Given data >>
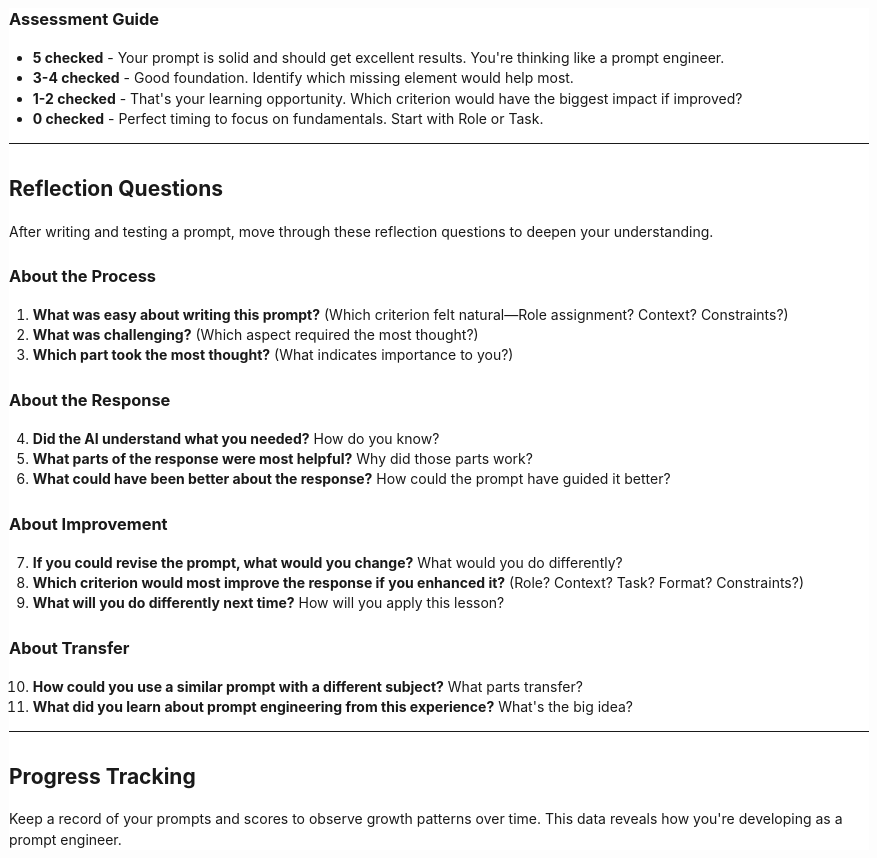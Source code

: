</div>

### Assessment Guide

- **5 checked** - Your prompt is solid and should get excellent results. You're thinking like a prompt engineer.
- **3-4 checked** - Good foundation. Identify which missing element would help most.
- **1-2 checked** - That's your learning opportunity. Which criterion would have the biggest impact if improved?
- **0 checked** - Perfect timing to focus on fundamentals. Start with Role or Task.

---

## Reflection Questions

<div align="left">

After writing and testing a prompt, move through these reflection questions to deepen your understanding.

### About the Process

1. **What was easy about writing this prompt?** (Which criterion felt natural—Role assignment? Context? Constraints?)
2. **What was challenging?** (Which aspect required the most thought?)
3. **Which part took the most thought?** (What indicates importance to you?)

### About the Response

4. **Did the AI understand what you needed?** How do you know?
5. **What parts of the response were most helpful?** Why did those parts work?
6. **What could have been better about the response?** How could the prompt have guided it better?

### About Improvement

7. **If you could revise the prompt, what would you change?** What would you do differently?
8. **Which criterion would most improve the response if you enhanced it?** (Role? Context? Task? Format? Constraints?)
9. **What will you do differently next time?** How will you apply this lesson?

### About Transfer

10. **How could you use a similar prompt with a different subject?** What parts transfer?
11. **What did you learn about prompt engineering from this experience?** What's the big idea?

</div>

---

## Progress Tracking

Keep a record of your prompts and scores to observe growth patterns over time. This data reveals how you're developing as a prompt engineer.
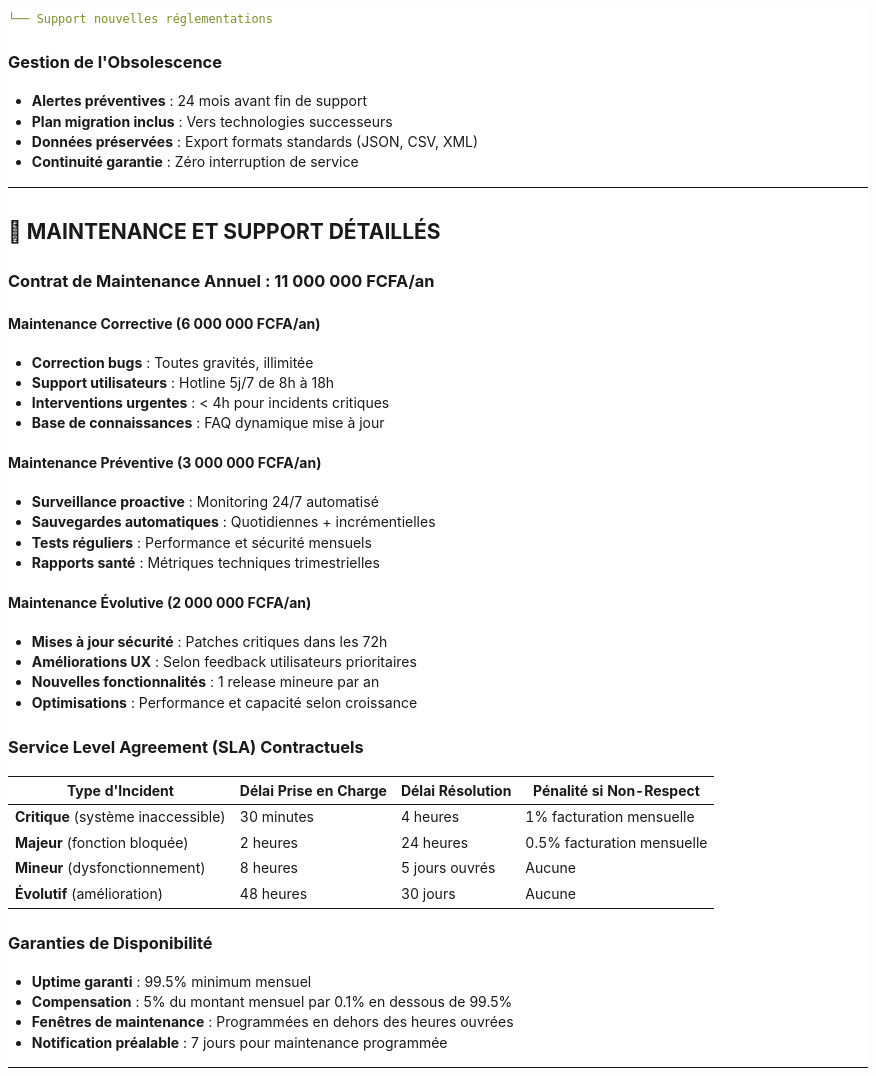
 ```yaml
└── Support nouvelles réglementations
```

### Gestion de l'Obsolescence
- **Alertes préventives** : 24 mois avant fin de support
- **Plan migration inclus** : Vers technologies successeurs
- **Données préservées** : Export formats standards (JSON, CSV, XML)
- **Continuité garantie** : Zéro interruption de service

---

## 🔧 MAINTENANCE ET SUPPORT DÉTAILLÉS

### Contrat de Maintenance Annuel : 11 000 000 FCFA/an

#### Maintenance Corrective (6 000 000 FCFA/an)
- **Correction bugs** : Toutes gravités, illimitée
- **Support utilisateurs** : Hotline 5j/7 de 8h à 18h
- **Interventions urgentes** : < 4h pour incidents critiques
- **Base de connaissances** : FAQ dynamique mise à jour

#### Maintenance Préventive (3 000 000 FCFA/an)
- **Surveillance proactive** : Monitoring 24/7 automatisé
- **Sauvegardes automatiques** : Quotidiennes + incrémentielles
- **Tests réguliers** : Performance et sécurité mensuels
- **Rapports santé** : Métriques techniques trimestrielles

#### Maintenance Évolutive (2 000 000 FCFA/an)
- **Mises à jour sécurité** : Patches critiques dans les 72h
- **Améliorations UX** : Selon feedback utilisateurs prioritaires
- **Nouvelles fonctionnalités** : 1 release mineure par an
- **Optimisations** : Performance et capacité selon croissance

### Service Level Agreement (SLA) Contractuels

| **Type d'Incident** | **Délai Prise en Charge** | **Délai Résolution** | **Pénalité si Non-Respect** |
|---------------------|---------------------------|----------------------|----------------------------|
| **Critique** (système inaccessible) | 30 minutes | 4 heures | 1% facturation mensuelle |
| **Majeur** (fonction bloquée) | 2 heures | 24 heures | 0.5% facturation mensuelle |
| **Mineur** (dysfonctionnement) | 8 heures | 5 jours ouvrés | Aucune |
| **Évolutif** (amélioration) | 48 heures | 30 jours | Aucune |

### Garanties de Disponibilité
- **Uptime garanti** : 99.5% minimum mensuel
- **Compensation** : 5% du montant mensuel par 0.1% en dessous de 99.5%
- **Fenêtres de maintenance** : Programmées en dehors des heures ouvrées
- **Notification préalable** : 7 jours pour maintenance programmée

---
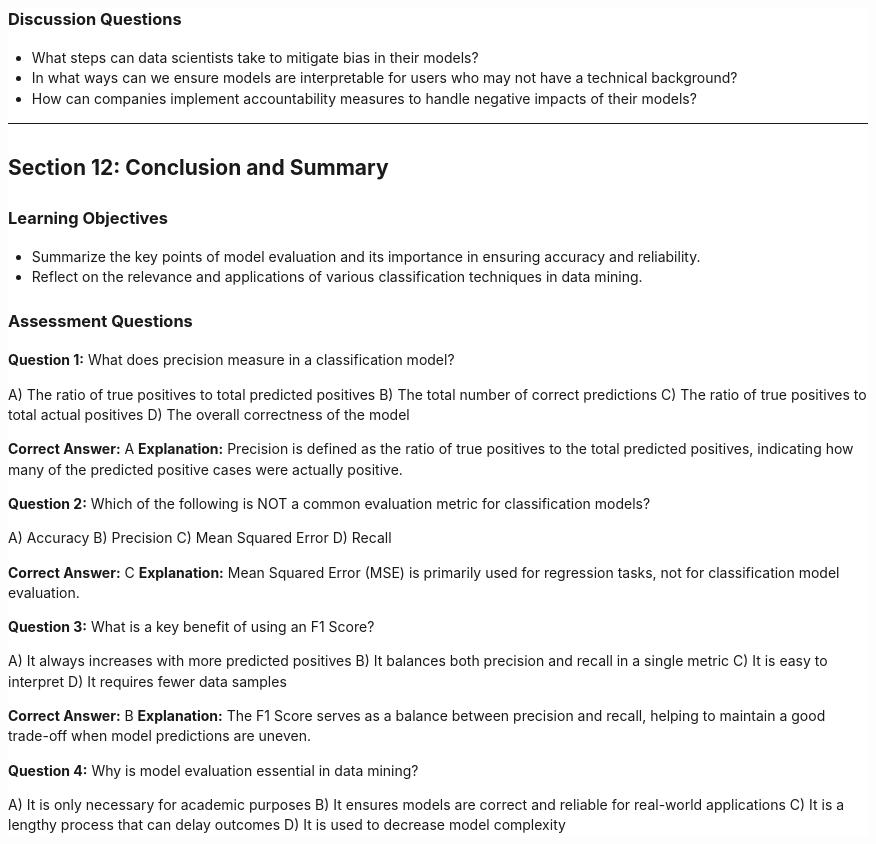 ### Discussion Questions
- What steps can data scientists take to mitigate bias in their models?
- In what ways can we ensure models are interpretable for users who may not have a technical background?
- How can companies implement accountability measures to handle negative impacts of their models?

---

## Section 12: Conclusion and Summary

### Learning Objectives
- Summarize the key points of model evaluation and its importance in ensuring accuracy and reliability.
- Reflect on the relevance and applications of various classification techniques in data mining.

### Assessment Questions

**Question 1:** What does precision measure in a classification model?

  A) The ratio of true positives to total predicted positives
  B) The total number of correct predictions
  C) The ratio of true positives to total actual positives
  D) The overall correctness of the model

**Correct Answer:** A
**Explanation:** Precision is defined as the ratio of true positives to the total predicted positives, indicating how many of the predicted positive cases were actually positive.

**Question 2:** Which of the following is NOT a common evaluation metric for classification models?

  A) Accuracy
  B) Precision
  C) Mean Squared Error
  D) Recall

**Correct Answer:** C
**Explanation:** Mean Squared Error (MSE) is primarily used for regression tasks, not for classification model evaluation.

**Question 3:** What is a key benefit of using an F1 Score?

  A) It always increases with more predicted positives
  B) It balances both precision and recall in a single metric
  C) It is easy to interpret
  D) It requires fewer data samples

**Correct Answer:** B
**Explanation:** The F1 Score serves as a balance between precision and recall, helping to maintain a good trade-off when model predictions are uneven.

**Question 4:** Why is model evaluation essential in data mining?

  A) It is only necessary for academic purposes
  B) It ensures models are correct and reliable for real-world applications
  C) It is a lengthy process that can delay outcomes
  D) It is used to decrease model complexity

Work to complete >> For every line of the entries above that holds "would", add one to a tally, and report only the final count.

Exercise result >> 4